**Data:**
=== Section Start ===
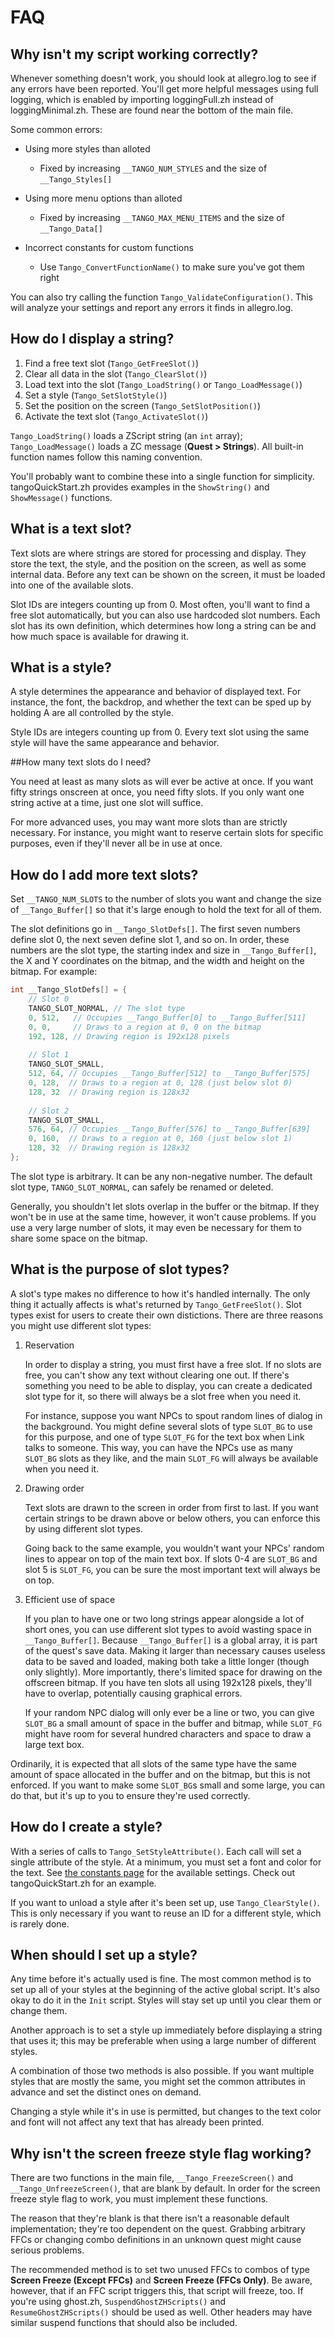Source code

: # FAQ

## Why isn't my script working correctly?

Whenever something doesn't work, you should look at allegro.log to see
if any errors have been reported. You'll get more helpful messages using
full logging, which is enabled by importing loggingFull.zh instead of
loggingMinimal.zh. These are found near the bottom of the main file.

Some common errors:

* Using more styles than alloted
    * Fixed by increasing `__TANGO_NUM_STYLES` and the size of `__Tango_Styles[]`

* Using more menu options than alloted
    * Fixed by increasing `__TANGO_MAX_MENU_ITEMS` and the size of `__Tango_Data[]`

* Incorrect constants for custom functions
    * Use `Tango_ConvertFunctionName()` to make sure you've got them right

You can also try calling the function `Tango_ValidateConfiguration()`. This will
analyze your settings and report any errors it finds in allegro.log.

## How do I display a string?

1. Find a free text slot (`Tango_GetFreeSlot()`)
2. Clear all data in the slot (`Tango_ClearSlot()`)
3. Load text into the slot (`Tango_LoadString()` or `Tango_LoadMessage()`)
4. Set a style (`Tango_SetSlotStyle()`)
5. Set the position on the screen (`Tango_SetSlotPosition()`)
6. Activate the text slot (`Tango_ActivateSlot()`)

`Tango_LoadString()` loads a ZScript string (an `int` array);
`Tango_LoadMessage()` loads a ZC message (**Quest > Strings**). All built-in
function names follow this naming convention.

You'll probably want to combine these into a single function for simplicity.
tangoQuickStart.zh provides examples in the `ShowString()` and `ShowMessage()`
functions.

## What is a text slot?


Text slots are where strings are stored for processing and display. They store
the text, the style, and the position on the screen, as well as some internal
data. Before any text can be shown on the screen, it must be loaded into
one of the available slots.

Slot IDs are integers counting up from 0. Most often, you'll want to find
a free slot automatically, but you can also use hardcoded slot numbers.
Each slot has its own definition, which determines how long a string can be and
how much space is available for drawing it.

## What is a style?

A style determines the appearance and behavior of displayed text. For instance,
the font, the backdrop, and whether the text can be sped up by holding A
are all controlled by the style.

Style IDs are integers counting up from 0. Every text slot using the same style
will have the same appearance and behavior.

##How many text slots do I need?

You need at least as many slots as will ever be active at once. If you want
fifty strings onscreen at once, you need fifty slots. If you only want one
string active at a time, just one slot will suffice.

For more advanced uses, you may want more slots than are strictly necessary.
For instance, you might want to reserve certain slots for specific purposes,
even if they'll never all be in use at once.

## How do I add more text slots?

Set `__TANGO_NUM_SLOTS` to the number of slots you want and change the size of
`__Tango_Buffer[]` so that it's large enough to hold the text for all of them.

The slot definitions go in `__Tango_SlotDefs[]`. The first seven numbers define
slot 0, the next seven define slot 1, and so on. In order, these numbers are
the slot type, the starting index and size in `__Tango_Buffer[]`, the X and Y
coordinates on the bitmap, and the width and height on the bitmap. For example:

```cpp
int __Tango_SlotDefs[] = {
    // Slot 0
    TANGO_SLOT_NORMAL, // The slot type
    0, 512,   // Occupies __Tango_Buffer[0] to __Tango_Buffer[511]
    0, 0,     // Draws to a region at 0, 0 on the bitmap
    192, 128, // Drawing region is 192x128 pixels
    
    // Slot 1
    TANGO_SLOT_SMALL,
    512, 64, // Occupies __Tango_Buffer[512] to __Tango_Buffer[575]
    0, 128,  // Draws to a region at 0, 128 (just below slot 0)
    128, 32  // Drawing region is 128x32
    
    // Slot 2
    TANGO_SLOT_SMALL,
    576, 64, // Occupies __Tango_Buffer[576] to __Tango_Buffer[639]
    0, 160,  // Draws to a region at 0, 160 (just below slot 1)
    128, 32  // Drawing region is 128x32
};
```

The slot type is arbitrary. It can be any non-negative number. The default
slot type, `TANGO_SLOT_NORMAL`, can safely be renamed or deleted.

Generally, you shouldn't let slots overlap in the buffer or the bitmap.
If they won't be in use at the same time, however, it won't cause problems.
If you use a very large number of slots, it may even be necessary for them
to share some space on the bitmap.

## What is the purpose of slot types?

A slot's type makes no difference to how it's handled internally. The only
thing it actually affects is what's returned by `Tango_GetFreeSlot()`. Slot
types exist for users to create their own distictions. There are three reasons
you might use different slot types:

1. Reservation
    
    In order to display a string, you must first have a free slot. If no slots
    are free, you can't show any text without clearing one out. If there's
    something you need to be able to display, you can create a dedicated slot
    type for it, so there will always be a slot free when you need it.
    
    For instance, suppose you want NPCs to spout random lines of dialog in the
    background. You might define several slots of type `SLOT_BG` to use for this
    purpose, and one of type `SLOT_FG` for the text box when Link talks to
    someone. This way, you can have the NPCs use as many `SLOT_BG` slots as they
    like, and the main `SLOT_FG` will always be available when you need it.

2. Drawing order
    
    Text slots are drawn to the screen in order from first to last. If you want
    certain strings to be drawn above or below others, you can enforce this by
    using different slot types.
    
    Going back to the same example, you wouldn't want your NPCs' random lines
    to appear on top of the main text box. If slots 0-4 are `SLOT_BG` and
    slot 5 is `SLOT_FG`, you can be sure the most important text will always
    be on top.

3. Efficient use of space
    
    If you plan to have one or two long strings appear alongside a lot of
    short ones, you can use different slot types to avoid wasting space
    in `__Tango_Buffer[]`. Because `__Tango_Buffer[]` is a global array,
    it is part of the quest's save data. Making it larger than necessary
    causes useless data to be saved and loaded, making both take a little
    longer (though only slightly). More importantly, there's limited space
    for drawing on the offscreen bitmap. If you have ten slots all using
    192x128 pixels, they'll have to overlap, potentially causing graphical
    errors.
    
    If your random NPC dialog will only ever be a line or two, you can give
    `SLOT_BG` a small amount of space in the buffer and bitmap, while `SLOT_FG`
    might have room for several hundred characters and space to draw a large
    text box.

Ordinarily, it is expected that all slots of the same type have the same amount
of space allocated in the buffer and on the bitmap, but this is not enforced.
If you want to make some `SLOT_BG`s small and some large, you can do that, but
it's up to you to ensure they're used correctly.

## How do I create a style?

With a series of calls to `Tango_SetStyleAttribute()`. Each call will set
a single attribute of the style. At a minimum, you must set a font and color
for the text. See [the constants page](constants.md) for the available settings.
Check out tangoQuickStart.zh for an example.

If you want to unload a style after it's been set up, use `Tango_ClearStyle()`.
This is only necessary if you want to reuse an ID for a different style,
which is rarely done.

## When should I set up a style?

Any time before it's actually used is fine. The most common method is to set up
all of your styles at the beginning of the active global script. It's also okay
to do it in the `Init` script. Styles will stay set up until you clear them or
change them.

Another approach is to set a style up immediately before displaying a string
that uses it; this may be preferable when using a large number of different
styles.

A combination of those two methods is also possible. If you want multiple
styles that are mostly the same, you might set the common attributes
in advance and set the distinct ones on demand.

Changing a style while it's in use is permitted, but changes to the text color
and font will not affect any text that has already been printed.

## Why isn't the screen freeze style flag working?

There are two functions in the main file, `__Tango_FreezeScreen()` and
`__Tango_UnfreezeScreen()`, that are blank by default. In order for the
screen freeze style flag to work, you must implement these functions.

The reason that they're blank is that there isn't a reasonable default
implementation; they're too dependent on the quest. Grabbing arbitrary FFCs
or changing combo definitions in an unknown quest might cause serious problems.

The recommended method is to set two unused FFCs to combos of type
**Screen Freeze (Except FFCs)** and **Screen Freeze (FFCs Only)**. Be aware,
however, that if an FFC script triggers this, that script will freeze, too.
If you're using ghost.zh, `SuspendGhostZHScripts()` and `ResumeGhostZHScripts()`
should be used as well. Other headers may have similar suspend functions that
should also be included.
=== Section End ===
**What to produce:**
Could the entries above be retyped exactly, with the pictures left out?

**Output of the task:**
Source code

: # FAQ

## Why isn't my script working correctly?

Whenever something doesn't work, you should look at allegro.log to see
if any errors have been reported. You'll get more helpful messages using
full logging, which is enabled by importing loggingFull.zh instead of
loggingMinimal.zh. These are found near the bottom of the main file.

Some common errors:

* Using more styles than alloted
    * Fixed by increasing `__TANGO_NUM_STYLES` and the size of `__Tango_Styles[]`

* Using more menu options than alloted
    * Fixed by increasing `__TANGO_MAX_MENU_ITEMS` and the size of `__Tango_Data[]`

* Incorrect constants for custom functions
    * Use `Tango_ConvertFunctionName()` to make sure you've got them right

You can also try calling the function `Tango_ValidateConfiguration()`. This will
analyze your settings and report any errors it finds in allegro.log.

## How do I display a string?

1. Find a free text slot (`Tango_GetFreeSlot()`)
2. Clear all data in the slot (`Tango_ClearSlot()`)
3. Load text into the slot (`Tango_LoadString()` or `Tango_LoadMessage()`)
4. Set a style (`Tango_SetSlotStyle()`)
5. Set the position on the screen (`Tango_SetSlotPosition()`)
6. Activate the text slot (`Tango_ActivateSlot()`)

`Tango_LoadString()` loads a ZScript string (an `int` array);
`Tango_LoadMessage()` loads a ZC message (**Quest > Strings**). All built-in
function names follow this naming convention.

You'll probably want to combine these into a single function for simplicity.
tangoQuickStart.zh provides examples in the `ShowString()` and `ShowMessage()`
functions.

## What is a text slot?


Text slots are where strings are stored for processing and display. They store
the text, the style, and the position on the screen, as well as some internal
data. Before any text can be shown on the screen, it must be loaded into
one of the available slots.

Slot IDs are integers counting up from 0. Most often, you'll want to find
a free slot automatically, but you can also use hardcoded slot numbers.
Each slot has its own definition, which determines how long a string can be and
how much space is available for drawing it.

## What is a style?

A style determines the appearance and behavior of displayed text. For instance,
the font, the backdrop, and whether the text can be sped up by holding A
are all controlled by the style.

Style IDs are integers counting up from 0. Every text slot using the same style
will have the same appearance and behavior.

##How many text slots do I need?

You need at least as many slots as will ever be active at once. If you want
fifty strings onscreen at once, you need fifty slots. If you only want one
string active at a time, just one slot will suffice.

For more advanced uses, you may want more slots than are strictly necessary.
For instance, you might want to reserve certain slots for specific purposes,
even if they'll never all be in use at once.

## How do I add more text slots?

Set `__TANGO_NUM_SLOTS` to the number of slots you want and change the size of
`__Tango_Buffer[]` so that it's large enough to hold the text for all of them.

The slot definitions go in `__Tango_SlotDefs[]`. The first seven numbers define
slot 0, the next seven define slot 1, and so on. In order, these numbers are
the slot type, the starting index and size in `__Tango_Buffer[]`, the X and Y
coordinates on the bitmap, and the width and height on the bitmap. For example:

```cpp
int __Tango_SlotDefs[] = {
    // Slot 0
    TANGO_SLOT_NORMAL, // The slot type
    0, 512,   // Occupies __Tango_Buffer[0] to __Tango_Buffer[511]
    0, 0,     // Draws to a region at 0, 0 on the bitmap
    192, 128, // Drawing region is 192x128 pixels
    
    // Slot 1
    TANGO_SLOT_SMALL,
    512, 64, // Occupies __Tango_Buffer[512] to __Tango_Buffer[575]
    0, 128,  // Draws to a region at 0, 128 (just below slot 0)
    128, 32  // Drawing region is 128x32
    
    // Slot 2
    TANGO_SLOT_SMALL,
    576, 64, // Occupies __Tango_Buffer[576] to __Tango_Buffer[639]
    0, 160,  // Draws to a region at 0, 160 (just below slot 1)
    128, 32  // Drawing region is 128x32
};
```

The slot type is arbitrary. It can be any non-negative number. The default
slot type, `TANGO_SLOT_NORMAL`, can safely be renamed or deleted.

Generally, you shouldn't let slots overlap in the buffer or the bitmap.
If they won't be in use at the same time, however, it won't cause problems.
If you use a very large number of slots, it may even be necessary for them
to share some space on the bitmap.

## What is the purpose of slot types?

A slot's type makes no difference to how it's handled internally. The only
thing it actually affects is what's returned by `Tango_GetFreeSlot()`. Slot
types exist for users to create their own distictions. There are three reasons
you might use different slot types:

1. Reservation
    
    In order to display a string, you must first have a free slot. If no slots
    are free, you can't show any text without clearing one out. If there's
    something you need to be able to display, you can create a dedicated slot
    type for it, so there will always be a slot free when you need it.
    
    For instance, suppose you want NPCs to spout random lines of dialog in the
    background. You might define several slots of type `SLOT_BG` to use for this
    purpose, and one of type `SLOT_FG` for the text box when Link talks to
    someone. This way, you can have the NPCs use as many `SLOT_BG` slots as they
    like, and the main `SLOT_FG` will always be available when you need it.

2. Drawing order
    
    Text slots are drawn to the screen in order from first to last. If you want
    certain strings to be drawn above or below others, you can enforce this by
    using different slot types.
    
    Going back to the same example, you wouldn't want your NPCs' random lines
    to appear on top of the main text box. If slots 0-4 are `SLOT_BG` and
    slot 5 is `SLOT_FG`, you can be sure the most important text will always
    be on top.

3. Efficient use of space
    
    If you plan to have one or two long strings appear alongside a lot of
    short ones, you can use different slot types to avoid wasting space
    in `__Tango_Buffer[]`. Because `__Tango_Buffer[]` is a global array,
    it is part of the quest's save data. Making it larger than necessary
    causes useless data to be saved and loaded, making both take a little
    longer (though only slightly). More importantly, there's limited space
    for drawing on the offscreen bitmap. If you have ten slots all using
    192x128 pixels, they'll have to overlap, potentially causing graphical
    errors.
    
    If your random NPC dialog will only ever be a line or two, you can give
    `SLOT_BG` a small amount of space in the buffer and bitmap, while `SLOT_FG`
    might have room for several hundred characters and space to draw a large
    text box.

Ordinarily, it is expected that all slots of the same type have the same amount
of space allocated in the buffer and on the bitmap, but this is not enforced.
If you want to make some `SLOT_BG`s small and some large, you can do that, but
it's up to you to ensure they're used correctly.

## How do I create a style?

With a series of calls to `Tango_SetStyleAttribute()`. Each call will set
a single attribute of the style. At a minimum, you must set a font and color
for the text. See [the constants page](constants.md) for the available settings.
Check out tangoQuickStart.zh for an example.

If you want to unload a style after it's been set up, use `Tango_ClearStyle()`.
This is only necessary if you want to reuse an ID for a different style,
which is rarely done.

## When should I set up a style?

Any time before it's actually used is fine. The most common method is to set up
all of your styles at the beginning of the active global script. It's also okay
to do it in the `Init` script. Styles will stay set up until you clear them or
change them.

Another approach is to set a style up immediately before displaying a string
that uses it; this may be preferable when using a large number of different
styles.

A combination of those two methods is also possible. If you want multiple
styles that are mostly the same, you might set the common attributes
in advance and set the distinct ones on demand.

Changing a style while it's in use is permitted, but changes to the text color
and font will not affect any text that has already been printed.

## Why isn't the screen freeze style flag working?

There are two functions in the main file, `__Tango_FreezeScreen()` and
`__Tango_UnfreezeScreen()`, that are blank by default. In order for the
screen freeze style flag to work, you must implement these functions.

The reason that they're blank is that there isn't a reasonable default
implementation; they're too dependent on the quest. Grabbing arbitrary FFCs
or changing combo definitions in an unknown quest might cause serious problems.

The recommended method is to set two unused FFCs to combos of type
**Screen Freeze (Except FFCs)** and **Screen Freeze (FFCs Only)**. Be aware,
however, that if an FFC script triggers this, that script will freeze, too.
If you're using ghost.zh, `SuspendGhostZHScripts()` and `ResumeGhostZHScripts()`
should be used as well. Other headers may have similar suspend functions that
should also be included.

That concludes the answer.